[Dataset entries]
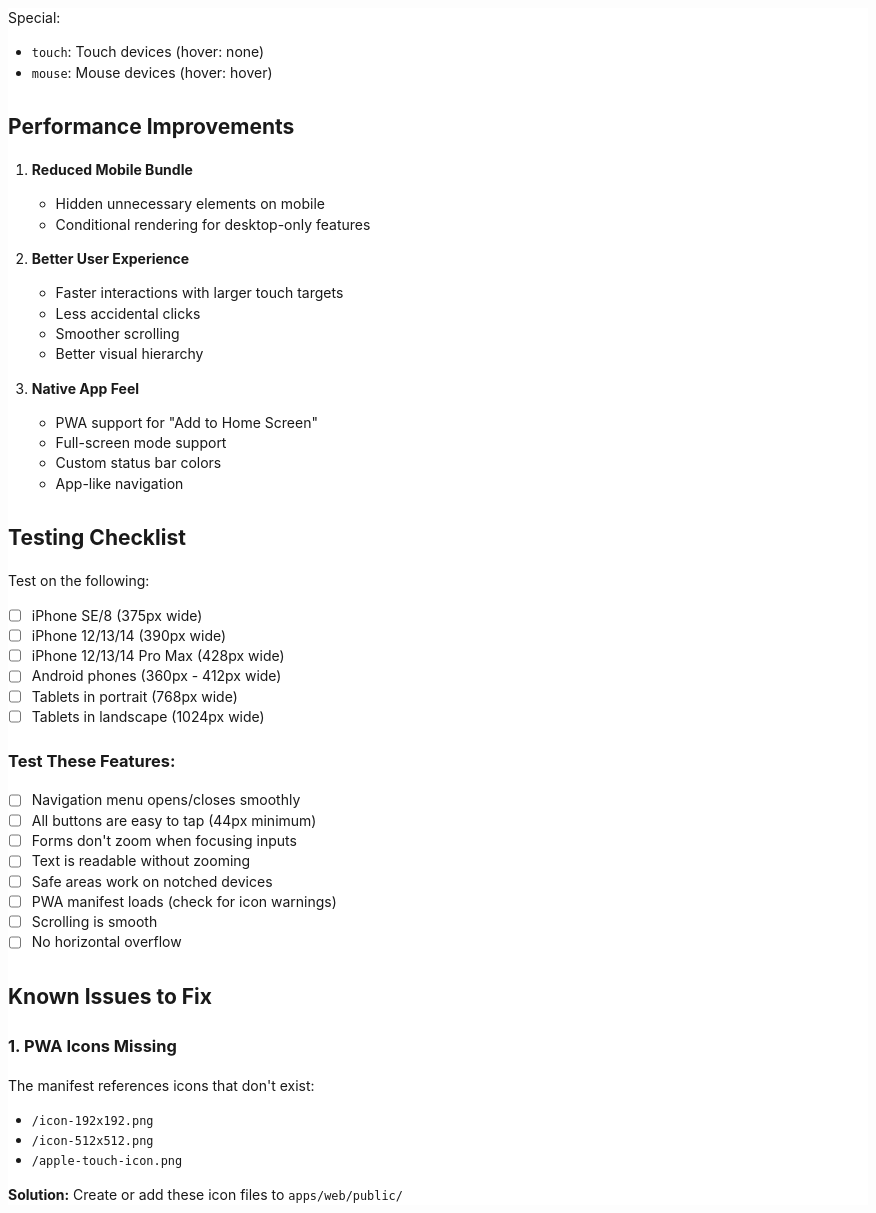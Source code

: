 Special:
- `touch`: Touch devices (hover: none)
- `mouse`: Mouse devices (hover: hover)

## Performance Improvements

1. **Reduced Mobile Bundle**
   - Hidden unnecessary elements on mobile
   - Conditional rendering for desktop-only features

2. **Better User Experience**
   - Faster interactions with larger touch targets
   - Less accidental clicks
   - Smoother scrolling
   - Better visual hierarchy

3. **Native App Feel**
   - PWA support for "Add to Home Screen"
   - Full-screen mode support
   - Custom status bar colors
   - App-like navigation

## Testing Checklist

Test on the following:
- [ ] iPhone SE/8 (375px wide)
- [ ] iPhone 12/13/14 (390px wide)
- [ ] iPhone 12/13/14 Pro Max (428px wide)
- [ ] Android phones (360px - 412px wide)
- [ ] Tablets in portrait (768px wide)
- [ ] Tablets in landscape (1024px wide)

### Test These Features:
- [ ] Navigation menu opens/closes smoothly
- [ ] All buttons are easy to tap (44px minimum)
- [ ] Forms don't zoom when focusing inputs
- [ ] Text is readable without zooming
- [ ] Safe areas work on notched devices
- [ ] PWA manifest loads (check for icon warnings)
- [ ] Scrolling is smooth
- [ ] No horizontal overflow

## Known Issues to Fix

### 1. PWA Icons Missing
The manifest references icons that don't exist:
- `/icon-192x192.png`
- `/icon-512x512.png`
- `/apple-touch-icon.png`

**Solution:** Create or add these icon files to `apps/web/public/`
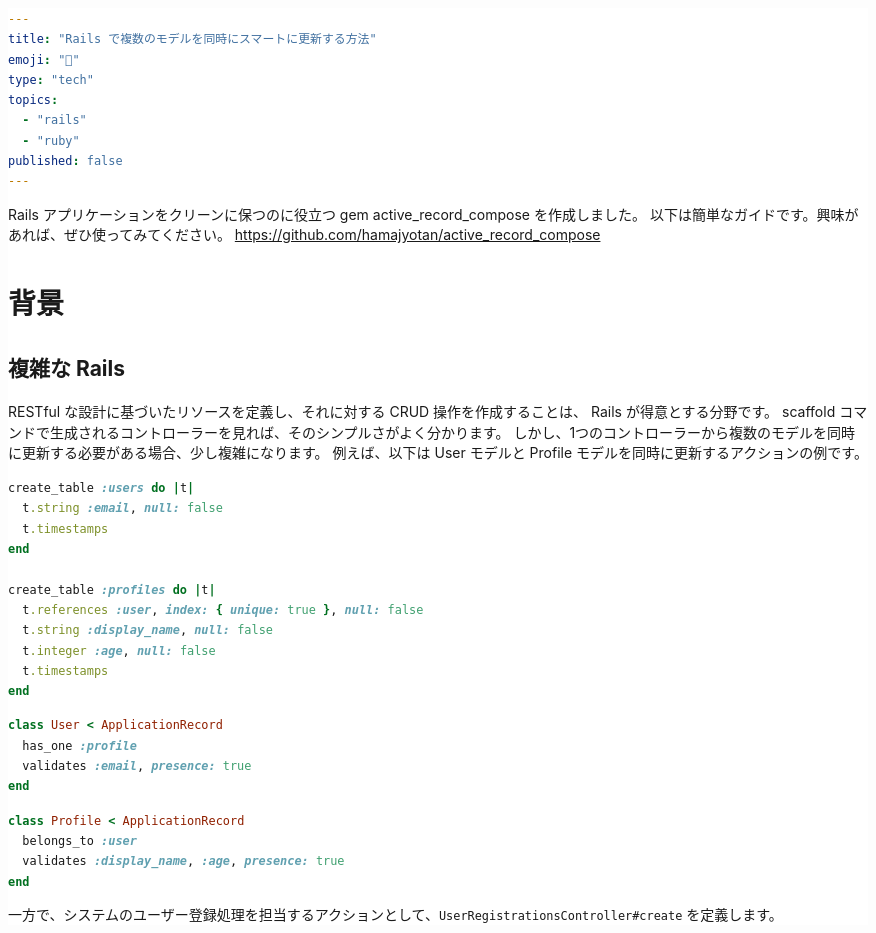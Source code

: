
 ```yaml
---
title: "Rails で複数のモデルを同時にスマートに更新する方法"
emoji: "🐫"
type: "tech"
topics:
  - "rails"
  - "ruby"
published: false
---
```


Rails アプリケーションをクリーンに保つのに役立つ gem active_record_compose を作成しました。
以下は簡単なガイドです。興味があれば、ぜひ使ってみてください。
https://github.com/hamajyotan/active_record_compose

# 背景

## 複雑な Rails

RESTful な設計に基づいたリソースを定義し、それに対する CRUD 操作を作成することは、 Rails が得意とする分野です。 scaffold コマンドで生成されるコントローラーを見れば、そのシンプルさがよく分かります。
しかし、1つのコントローラーから複数のモデルを同時に更新する必要がある場合、少し複雑になります。
例えば、以下は User モデルと Profile モデルを同時に更新するアクションの例です。

```ruby
create_table :users do |t|
  t.string :email, null: false
  t.timestamps
end

create_table :profiles do |t|
  t.references :user, index: { unique: true }, null: false
  t.string :display_name, null: false
  t.integer :age, null: false
  t.timestamps
end
```

```ruby:app/models/user.rb
class User < ApplicationRecord
  has_one :profile
  validates :email, presence: true
end
```
```ruby:app/models/profile.rb
class Profile < ApplicationRecord
  belongs_to :user
  validates :display_name, :age, presence: true
end
```

一方で、システムのユーザー登録処理を担当するアクションとして、`UserRegistrationsController#create` を定義します。
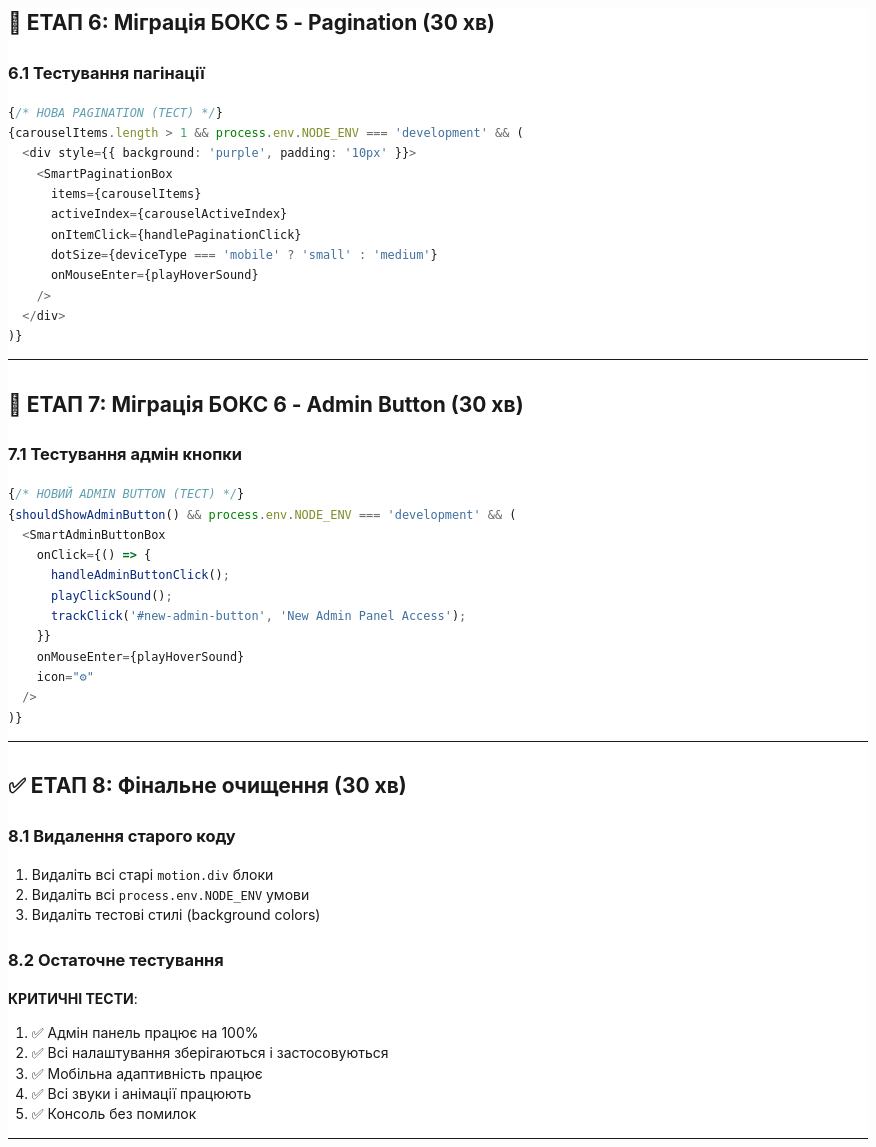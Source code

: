 
## 🎯 **ЕТАП 6: Міграція БОКС 5 - Pagination** (30 хв)

### 6.1 Тестування пагінації
```typescript
{/* НОВА PAGINATION (ТЕСТ) */}
{carouselItems.length > 1 && process.env.NODE_ENV === 'development' && (
  <div style={{ background: 'purple', padding: '10px' }}>
    <SmartPaginationBox
      items={carouselItems}
      activeIndex={carouselActiveIndex}
      onItemClick={handlePaginationClick}
      dotSize={deviceType === 'mobile' ? 'small' : 'medium'}
      onMouseEnter={playHoverSound}
    />
  </div>
)}
```

---

## 🎯 **ЕТАП 7: Міграція БОКС 6 - Admin Button** (30 хв)

### 7.1 Тестування адмін кнопки
```typescript
{/* НОВИЙ ADMIN BUTTON (ТЕСТ) */}
{shouldShowAdminButton() && process.env.NODE_ENV === 'development' && (
  <SmartAdminButtonBox
    onClick={() => {
      handleAdminButtonClick();
      playClickSound();
      trackClick('#new-admin-button', 'New Admin Panel Access');
    }}
    onMouseEnter={playHoverSound}
    icon="⚙️"
  />
)}
```

---

## ✅ **ЕТАП 8: Фінальне очищення** (30 хв)

### 8.1 Видалення старого коду
1. Видаліть всі старі `motion.div` блоки
2. Видаліть всі `process.env.NODE_ENV` умови
3. Видаліть тестові стилі (background colors)

### 8.2 Остаточне тестування
**КРИТИЧНІ ТЕСТИ**:
1. ✅ Адмін панель працює на 100%
2. ✅ Всі налаштування зберігаються і застосовуються
3. ✅ Мобільна адаптивність працює
4. ✅ Всі звуки і анімації працюють
5. ✅ Консоль без помилок

---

ACTIVITY: Repeat exactly the lines starting at the line with "1. ✅ Адмін панель працює на 100%" and ending with the final line of the entries. Include nothing else.

REPLY:
1. ✅ Адмін панель працює на 100%
2. ✅ Всі налаштування зберігаються і застосовуються
3. ✅ Мобільна адаптивність працює
4. ✅ Всі звуки і анімації працюють
5. ✅ Консоль без помилок

---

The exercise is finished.